Because there are so many apps on the App Store, we often have a tendency to hear most about what are actual outliers on Apple's platform. It's very rare indeed, in fact, for the average developer to have either a giant hit or a giant loss, though obviously those games and apps tend to get the most press and become the most talked about. But for the majority of apps and developers on the store, those stories just aren't typical. Usually, the outcome of an app release is far less obvious: An app can do well at some things and not so well at others.
Developer Brian Robbins of Riptide Games (who's done some speaking on the subject before) took to the stage at 360iDev this past week to do a run through his company's history, and go over what both worked and didn't about his company's many iPhone apps. He's had what we'd normally call both successes and failures on the App Store, but even Riptide's wins weren't perfect, and the biggest failures still let the company learn how to better do things in the future.
In 2010, for example, Robbins said that he and his company came up with an idea they called "iLookGood," a mirror app that used the new iPhone's front-facing camera to actually work as a mirror. Despite its simplicity, that app did well and continues to grab downloads to this day, though it hasn't been updated in quite a while. But it wasn't all a success -- while the app did bring the company to spin off a popular version called iLookFunny, it also spawned a version called iArrPirate, which Robbins said was terribly unpopular. "Nobody likes pirates," he told the crowd of developers. "Don't do pirates." Robbins also said that he regretted that the iLook apps didn't have "a coherent strategy" -- they were just a silly idea that the company spun up into a brand.

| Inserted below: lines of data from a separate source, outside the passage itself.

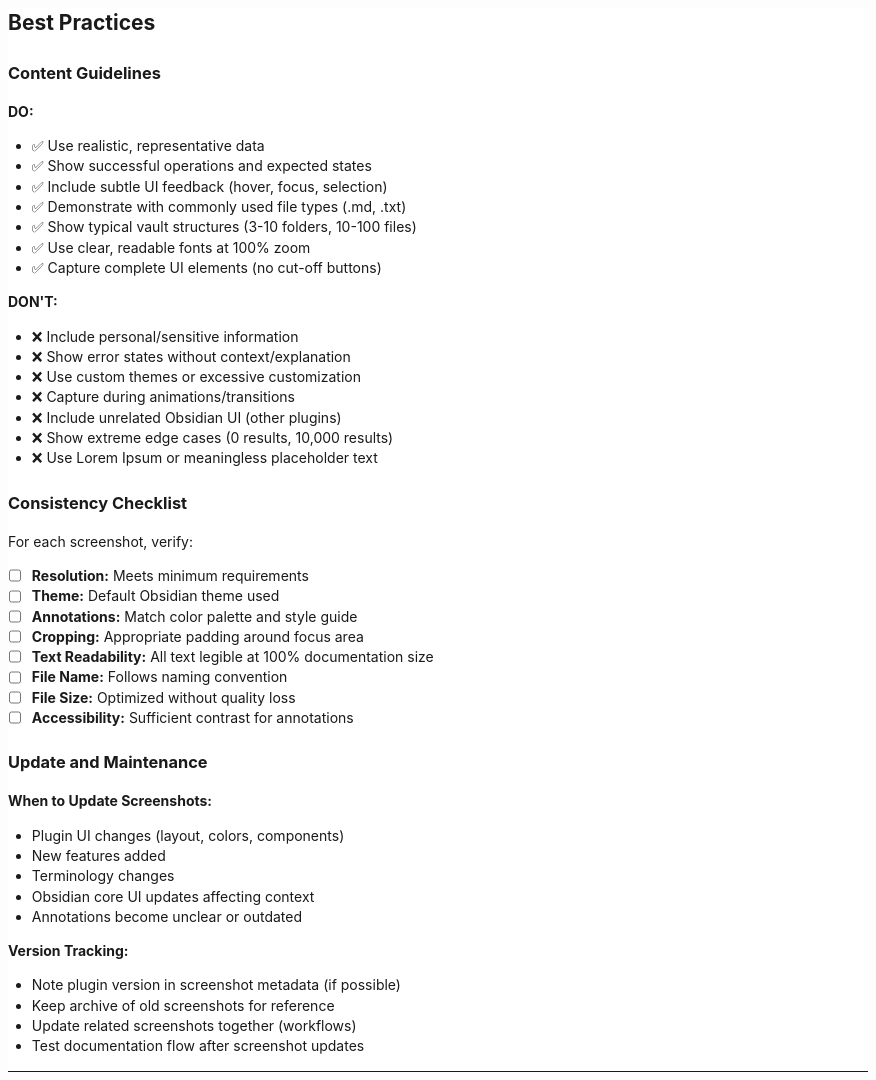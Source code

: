 
## Best Practices

### Content Guidelines

**DO:**
- ✅ Use realistic, representative data
- ✅ Show successful operations and expected states
- ✅ Include subtle UI feedback (hover, focus, selection)
- ✅ Demonstrate with commonly used file types (.md, .txt)
- ✅ Show typical vault structures (3-10 folders, 10-100 files)
- ✅ Use clear, readable fonts at 100% zoom
- ✅ Capture complete UI elements (no cut-off buttons)

**DON'T:**
- ❌ Include personal/sensitive information
- ❌ Show error states without context/explanation
- ❌ Use custom themes or excessive customization
- ❌ Capture during animations/transitions
- ❌ Include unrelated Obsidian UI (other plugins)
- ❌ Show extreme edge cases (0 results, 10,000 results)
- ❌ Use Lorem Ipsum or meaningless placeholder text

### Consistency Checklist

For each screenshot, verify:

- [ ] **Resolution:** Meets minimum requirements
- [ ] **Theme:** Default Obsidian theme used
- [ ] **Annotations:** Match color palette and style guide
- [ ] **Cropping:** Appropriate padding around focus area
- [ ] **Text Readability:** All text legible at 100% documentation size
- [ ] **File Name:** Follows naming convention
- [ ] **File Size:** Optimized without quality loss
- [ ] **Accessibility:** Sufficient contrast for annotations

### Update and Maintenance

**When to Update Screenshots:**
- Plugin UI changes (layout, colors, components)
- New features added
- Terminology changes
- Obsidian core UI updates affecting context
- Annotations become unclear or outdated

**Version Tracking:**
- Note plugin version in screenshot metadata (if possible)
- Keep archive of old screenshots for reference
- Update related screenshots together (workflows)
- Test documentation flow after screenshot updates

---
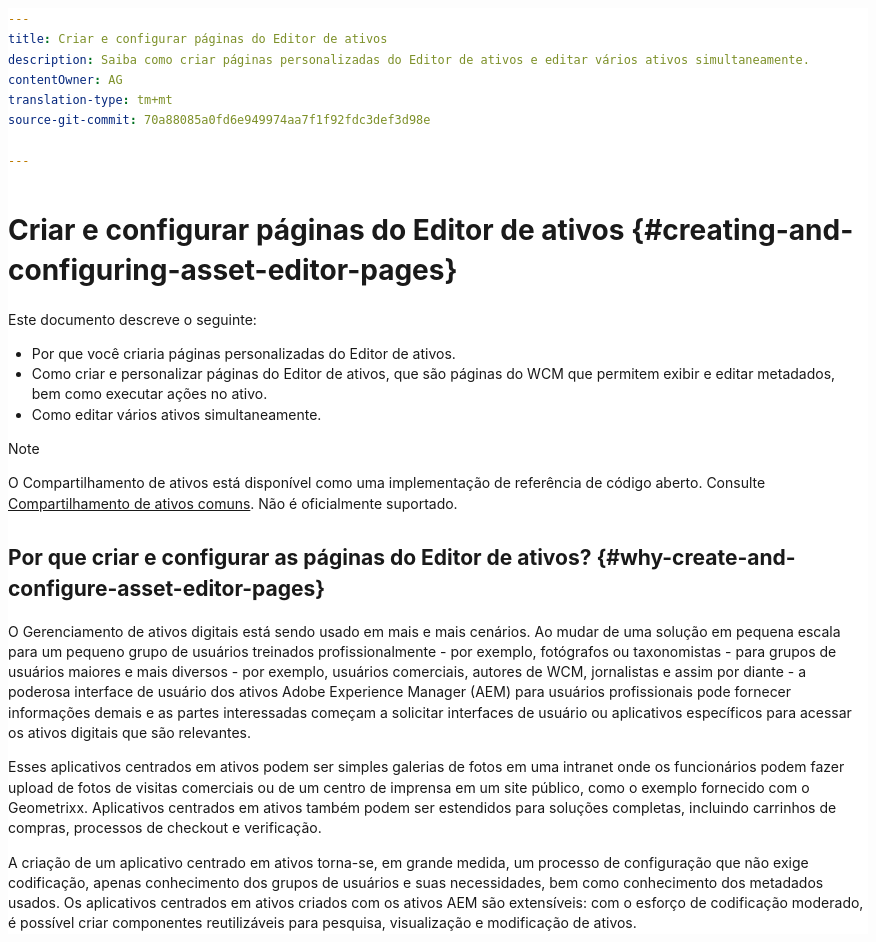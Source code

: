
 ```yaml
---
title: Criar e configurar páginas do Editor de ativos
description: Saiba como criar páginas personalizadas do Editor de ativos e editar vários ativos simultaneamente.
contentOwner: AG
translation-type: tm+mt
source-git-commit: 70a88085a0fd6e949974aa7f1f92fdc3def3d98e

---
```



# Criar e configurar páginas do Editor de ativos {#creating-and-configuring-asset-editor-pages}

Este documento descreve o seguinte:

* Por que você criaria páginas personalizadas do Editor de ativos.
* Como criar e personalizar páginas do Editor de ativos, que são páginas do WCM que permitem exibir e editar metadados, bem como executar ações no ativo.
* Como editar vários ativos simultaneamente.



>[!NOTE]
>
>O Compartilhamento de ativos está disponível como uma implementação de referência de código aberto. Consulte [Compartilhamento de ativos comuns](https://adobe-marketing-cloud.github.io/asset-share-commons/). Não é oficialmente suportado.

## Por que criar e configurar as páginas do Editor de ativos? {#why-create-and-configure-asset-editor-pages}

O Gerenciamento de ativos digitais está sendo usado em mais e mais cenários. Ao mudar de uma solução em pequena escala para um pequeno grupo de usuários treinados profissionalmente - por exemplo, fotógrafos ou taxonomistas - para grupos de usuários maiores e mais diversos - por exemplo, usuários comerciais, autores de WCM, jornalistas e assim por diante - a poderosa interface de usuário dos ativos Adobe Experience Manager (AEM) para usuários profissionais pode fornecer informações demais e as partes interessadas começam a solicitar interfaces de usuário ou aplicativos específicos para acessar os ativos digitais que são relevantes.

Esses aplicativos centrados em ativos podem ser simples galerias de fotos em uma intranet onde os funcionários podem fazer upload de fotos de visitas comerciais ou de um centro de imprensa em um site público, como o exemplo fornecido com o Geometrixx. Aplicativos centrados em ativos também podem ser estendidos para soluções completas, incluindo carrinhos de compras, processos de checkout e verificação.

A criação de um aplicativo centrado em ativos torna-se, em grande medida, um processo de configuração que não exige codificação, apenas conhecimento dos grupos de usuários e suas necessidades, bem como conhecimento dos metadados usados. Os aplicativos centrados em ativos criados com os ativos AEM são extensíveis: com o esforço de codificação moderado, é possível criar componentes reutilizáveis para pesquisa, visualização e modificação de ativos.
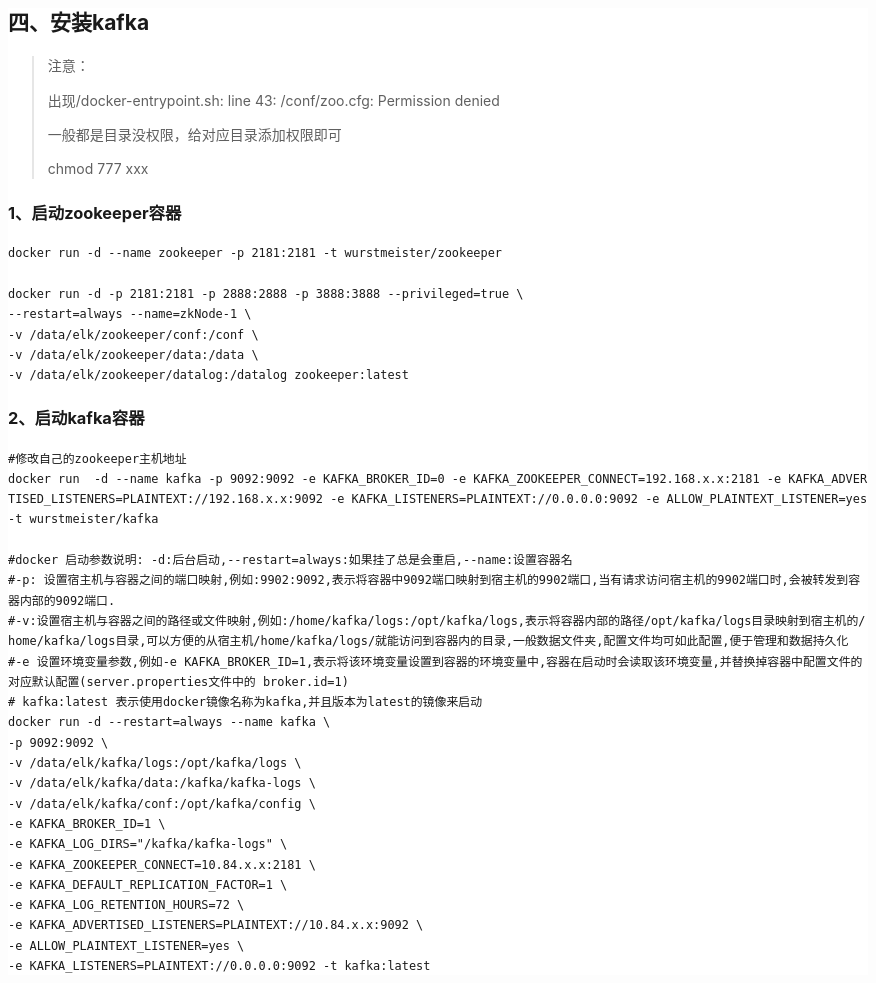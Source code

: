 ## 四、安装kafka

> 注意：
>
> 出现/docker-entrypoint.sh: line 43: /conf/zoo.cfg: Permission denied
>
> 一般都是目录没权限，给对应目录添加权限即可
>
> chmod 777 xxx

### 1、启动zookeeper容器

```
docker run -d --name zookeeper -p 2181:2181 -t wurstmeister/zookeeper

docker run -d -p 2181:2181 -p 2888:2888 -p 3888:3888 --privileged=true \
--restart=always --name=zkNode-1 \
-v /data/elk/zookeeper/conf:/conf \
-v /data/elk/zookeeper/data:/data \
-v /data/elk/zookeeper/datalog:/datalog zookeeper:latest

```

### 2、启动kafka容器

```
#修改自己的zookeeper主机地址
docker run  -d --name kafka -p 9092:9092 -e KAFKA_BROKER_ID=0 -e KAFKA_ZOOKEEPER_CONNECT=192.168.x.x:2181 -e KAFKA_ADVERTISED_LISTENERS=PLAINTEXT://192.168.x.x:9092 -e KAFKA_LISTENERS=PLAINTEXT://0.0.0.0:9092 -e ALLOW_PLAINTEXT_LISTENER=yes -t wurstmeister/kafka 

#docker 启动参数说明: -d:后台启动,--restart=always:如果挂了总是会重启,--name:设置容器名
#-p: 设置宿主机与容器之间的端口映射,例如:9902:9092,表示将容器中9092端口映射到宿主机的9902端口,当有请求访问宿主机的9902端口时,会被转发到容器内部的9092端口.
#-v:设置宿主机与容器之间的路径或文件映射,例如:/home/kafka/logs:/opt/kafka/logs,表示将容器内部的路径/opt/kafka/logs目录映射到宿主机的/home/kafka/logs目录,可以方便的从宿主机/home/kafka/logs/就能访问到容器内的目录,一般数据文件夹,配置文件均可如此配置,便于管理和数据持久化
#-e 设置环境变量参数,例如-e KAFKA_BROKER_ID=1,表示将该环境变量设置到容器的环境变量中,容器在启动时会读取该环境变量,并替换掉容器中配置文件的对应默认配置(server.properties文件中的 broker.id=1)
# kafka:latest 表示使用docker镜像名称为kafka,并且版本为latest的镜像来启动
docker run -d --restart=always --name kafka \
-p 9092:9092 \
-v /data/elk/kafka/logs:/opt/kafka/logs \
-v /data/elk/kafka/data:/kafka/kafka-logs \
-v /data/elk/kafka/conf:/opt/kafka/config \
-e KAFKA_BROKER_ID=1 \
-e KAFKA_LOG_DIRS="/kafka/kafka-logs" \
-e KAFKA_ZOOKEEPER_CONNECT=10.84.x.x:2181 \
-e KAFKA_DEFAULT_REPLICATION_FACTOR=1 \
-e KAFKA_LOG_RETENTION_HOURS=72 \
-e KAFKA_ADVERTISED_LISTENERS=PLAINTEXT://10.84.x.x:9092 \
-e ALLOW_PLAINTEXT_LISTENER=yes \
-e KAFKA_LISTENERS=PLAINTEXT://0.0.0.0:9092 -t kafka:latest
```
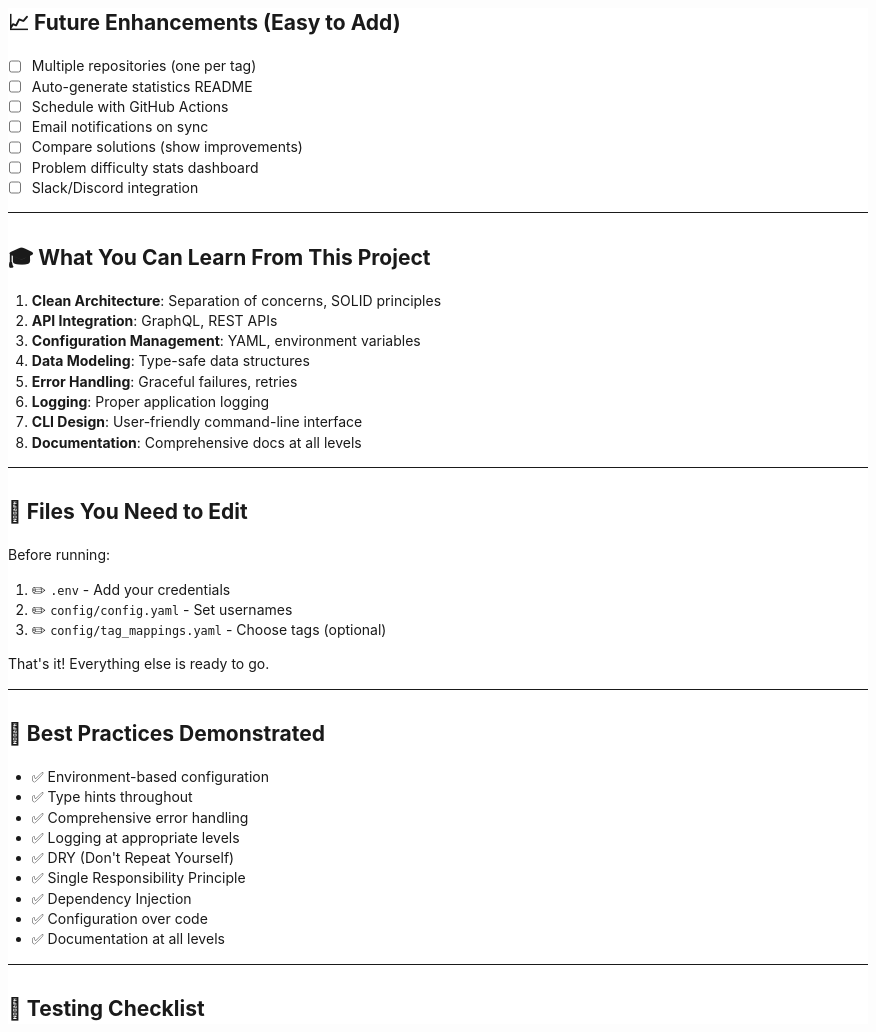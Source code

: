 
## 📈 Future Enhancements (Easy to Add)

- [ ] Multiple repositories (one per tag)
- [ ] Auto-generate statistics README
- [ ] Schedule with GitHub Actions
- [ ] Email notifications on sync
- [ ] Compare solutions (show improvements)
- [ ] Problem difficulty stats dashboard
- [ ] Slack/Discord integration

---

## 🎓 What You Can Learn From This Project

1. **Clean Architecture**: Separation of concerns, SOLID principles
2. **API Integration**: GraphQL, REST APIs
3. **Configuration Management**: YAML, environment variables
4. **Data Modeling**: Type-safe data structures
5. **Error Handling**: Graceful failures, retries
6. **Logging**: Proper application logging
7. **CLI Design**: User-friendly command-line interface
8. **Documentation**: Comprehensive docs at all levels

---

## 📝 Files You Need to Edit

Before running:

1. ✏️ `.env` - Add your credentials
2. ✏️ `config/config.yaml` - Set usernames
3. ✏️ `config/tag_mappings.yaml` - Choose tags (optional)

That's it! Everything else is ready to go.

---

## 🌟 Best Practices Demonstrated

- ✅ Environment-based configuration
- ✅ Type hints throughout
- ✅ Comprehensive error handling
- ✅ Logging at appropriate levels
- ✅ DRY (Don't Repeat Yourself)
- ✅ Single Responsibility Principle
- ✅ Dependency Injection
- ✅ Configuration over code
- ✅ Documentation at all levels

---

## 🎯 Testing Checklist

BopIt has been a relatively big success for Riptide -- Robbins had connections with the popular toy's makers, so when the time came to make an app for the brand in conjunction with EA, he jumped at the chance. And indeed, the BopIt games (which are now published by EA under Chillingo, but made by Riptide) have been one of Riptide's most steady brands, providing work for the company since the very beginning. But in making the first title, says Robbins, Riptide actually lost money on the property. He says he doesn't regret making the first BopIt game, as he gladly jumped at the chance to work with EA on a larger brand. But though the decision was a good one, it wasn't very profitable for Riptide.
My Pet Zombie was Riptide's first really profitable title, and most App Store onlookers would probably call that one a hit (so much so that Riptide's next game, called My Pet Dragon, will use the same model). But Robbins says that My Pet Zombie had missteps as well -- it "didn't hit metrics," and he says the company could probably have followed up better on customer interest in the game.
Ultimate Battle Zombies, a freemium game that Riptide released earlier this year, was the company's "biggest financial failure yet", according to Robbins. The original idea for the game was to team up with a major media network and make a game based on celebrity zombies, but at the last second, the idea was kiboshed by lawyers and their reservations, says Robbins. Riptide decided to publish the game itself, but "we shouldn't have finished it," he says. The game's goofy premise "missed its audience," according to Robbins, and the work that went into the title (which makes use of Game Center's asynchronous gameplay features) just wasn't worth it.
But something good did some out of Ultimate Battle Zombies. Robbins and his team decided that instead of working remotely as usual, they would try to bring the team together and work in one place. After some research, they decided to meet up for two weeks in Florida, and at a cost of just around $12,000, were able to pull everyone down for about two weeks, having meetings by the pool and cooking all together as a group. Robbins admitted that a retreat like that probably wouldn't work for every company, and even Riptide only had everyone together for a period of about five days. But he says the experience was completely worth it for teambuilding, and any company with remote team members should consider an experience like that.
In the end, said Robbins, developers need to be scrappy and work hard on whatever chances come to them. True hits and misses are actually rare on the App Store, despite how much we hear about them in the community every day. As Riptide's story shows, the majority of developers have to always deal with the good and the bad, and figure out how to best move forward when either happens.